Dinosaurs hung on in New Mexico right up to the asteroid apocalypse.
New dating of fossil-rich rocks in the San Juan Basin pins some of the last non-bird dinosaurs to within a few hundred thousand years of the mass extinction 66 million years ago, researchers report in Science.
These creatures, including horned plant-eaters, duck-billed dinosaurs, and massive long-necked sauropods, roamed what is now the southwestern United States in the final stretch of the Cretaceous period. Until now, scientists weren’t sure exactly when these southern dinosaurs lived, with estimates placing them millions of years before the end. This study shows they persisted alongside their northern cousins, like those in Montana’s Hell Creek Formation, until nearly the bitter end.
The finding comes from a fresh look at the Naashoibito Member, a layer of river-deposited sediments in New Mexico packed with dinosaur bones. By analyzing radioactive minerals in the rocks and magnetic signals preserved in the layers, the team narrowed the unit’s age to about 66.4 to 66 million years old — putting it squarely in the latest Maastrichtian stage, the Cretaceous’s closing act.
This timeline means the New Mexico dinosaurs lived through the massive Deccan volcanic eruptions in India and were still around when the asteroid slammed into what is now Mexico’s Yucatán Peninsula, triggering the extinction that wiped out three-quarters of Earth’s species.
Debate has swirled for decades over whether dinosaurs faded gradually or vanished in a flash. Much of the evidence comes from northern sites, where the fossil record shows an abrupt cutoff. But farther south, the picture was blurrier, leaving open the possibility that dinosaurs lingered longer or dwindled earlier in different regions.
The new study fills that gap. It reveals a thriving southern ecosystem, with a mix of predators and prey that doesn’t look rundown compared to older faunas. “The Naashoibito dinosaurs include a variety of species spanning major groups, sizes, and dietary categories and do not appear abnormal or depauperate compared to earlier faunas,” the researchers write, suggesting dinosaurs were “thriving in New Mexico until the end of the Cretaceous.”
Beyond the dating, the team used ecological modeling to map out animal distributions across ancient North America, then called Laramidia.

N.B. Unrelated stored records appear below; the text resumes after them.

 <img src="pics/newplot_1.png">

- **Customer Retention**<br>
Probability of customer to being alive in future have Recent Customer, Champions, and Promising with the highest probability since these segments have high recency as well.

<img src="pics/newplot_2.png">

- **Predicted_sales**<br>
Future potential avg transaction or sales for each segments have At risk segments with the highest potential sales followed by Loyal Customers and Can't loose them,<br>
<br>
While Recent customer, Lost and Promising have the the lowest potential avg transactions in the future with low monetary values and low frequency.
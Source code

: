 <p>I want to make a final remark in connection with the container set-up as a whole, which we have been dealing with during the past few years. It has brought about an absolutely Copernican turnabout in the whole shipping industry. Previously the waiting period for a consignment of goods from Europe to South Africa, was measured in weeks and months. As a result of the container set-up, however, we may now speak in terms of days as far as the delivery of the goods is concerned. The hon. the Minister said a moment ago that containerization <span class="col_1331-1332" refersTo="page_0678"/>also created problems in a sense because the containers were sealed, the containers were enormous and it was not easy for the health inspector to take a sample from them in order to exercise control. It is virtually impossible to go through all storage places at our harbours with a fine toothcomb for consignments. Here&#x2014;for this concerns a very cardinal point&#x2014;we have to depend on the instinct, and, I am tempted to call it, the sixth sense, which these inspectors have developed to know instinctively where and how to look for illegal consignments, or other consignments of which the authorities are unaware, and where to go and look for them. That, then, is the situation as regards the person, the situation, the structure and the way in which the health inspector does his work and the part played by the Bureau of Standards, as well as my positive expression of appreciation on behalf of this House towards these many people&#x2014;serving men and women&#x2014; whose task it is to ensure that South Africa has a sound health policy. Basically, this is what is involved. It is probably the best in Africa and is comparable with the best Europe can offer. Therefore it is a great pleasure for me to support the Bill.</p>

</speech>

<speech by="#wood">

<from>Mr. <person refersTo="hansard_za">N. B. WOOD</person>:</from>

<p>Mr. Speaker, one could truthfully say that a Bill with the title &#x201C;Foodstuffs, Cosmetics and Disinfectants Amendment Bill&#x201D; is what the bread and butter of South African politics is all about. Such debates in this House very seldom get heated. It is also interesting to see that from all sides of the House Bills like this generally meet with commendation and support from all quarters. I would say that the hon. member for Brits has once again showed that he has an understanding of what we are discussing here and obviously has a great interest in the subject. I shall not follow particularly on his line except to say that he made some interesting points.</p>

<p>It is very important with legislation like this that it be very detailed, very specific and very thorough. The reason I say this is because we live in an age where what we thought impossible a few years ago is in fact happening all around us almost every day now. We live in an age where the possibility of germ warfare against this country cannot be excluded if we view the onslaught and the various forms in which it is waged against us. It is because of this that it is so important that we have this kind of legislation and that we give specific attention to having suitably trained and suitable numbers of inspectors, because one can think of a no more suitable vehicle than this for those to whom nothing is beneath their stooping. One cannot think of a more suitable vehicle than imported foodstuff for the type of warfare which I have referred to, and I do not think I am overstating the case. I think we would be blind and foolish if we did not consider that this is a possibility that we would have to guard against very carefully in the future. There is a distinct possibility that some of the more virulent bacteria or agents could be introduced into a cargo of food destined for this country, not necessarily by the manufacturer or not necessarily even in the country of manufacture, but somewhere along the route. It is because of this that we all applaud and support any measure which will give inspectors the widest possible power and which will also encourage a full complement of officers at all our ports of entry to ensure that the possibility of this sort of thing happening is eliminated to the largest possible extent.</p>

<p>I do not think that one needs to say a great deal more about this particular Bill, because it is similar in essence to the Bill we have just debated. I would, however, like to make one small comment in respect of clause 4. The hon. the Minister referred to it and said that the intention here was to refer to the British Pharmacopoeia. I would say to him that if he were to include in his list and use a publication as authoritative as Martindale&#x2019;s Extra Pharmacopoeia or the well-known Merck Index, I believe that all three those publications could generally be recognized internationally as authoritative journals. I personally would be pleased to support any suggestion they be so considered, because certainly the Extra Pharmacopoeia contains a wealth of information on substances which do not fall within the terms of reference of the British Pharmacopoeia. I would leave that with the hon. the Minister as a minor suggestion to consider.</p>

Drawing on fossil data from dozens of sites, they found that vertebrates like dinosaurs, mammals, and others, clustered into two main “bioprovinces” during the late Cretaceous: one in the cooler north and another in the warmer south.
This regional split held steady from about 84 million years ago through the extinction and even into the early Paleogene, the dawn of the mammal era. Temperature differences, more than just north-south geography, seem to have driven the divide. Warmer spots suited giants like sauropods, while cooler areas favored certain duck-billed types.
The results push back against the idea that dinosaurs were in a continent-wide slump, with low diversity making them vulnerable. Instead, “we recognize the final ~1 million years of dinosaur evolution as a time of biogeographic diversity and partitioning among terrestrial faunas in western North America,” the team notes.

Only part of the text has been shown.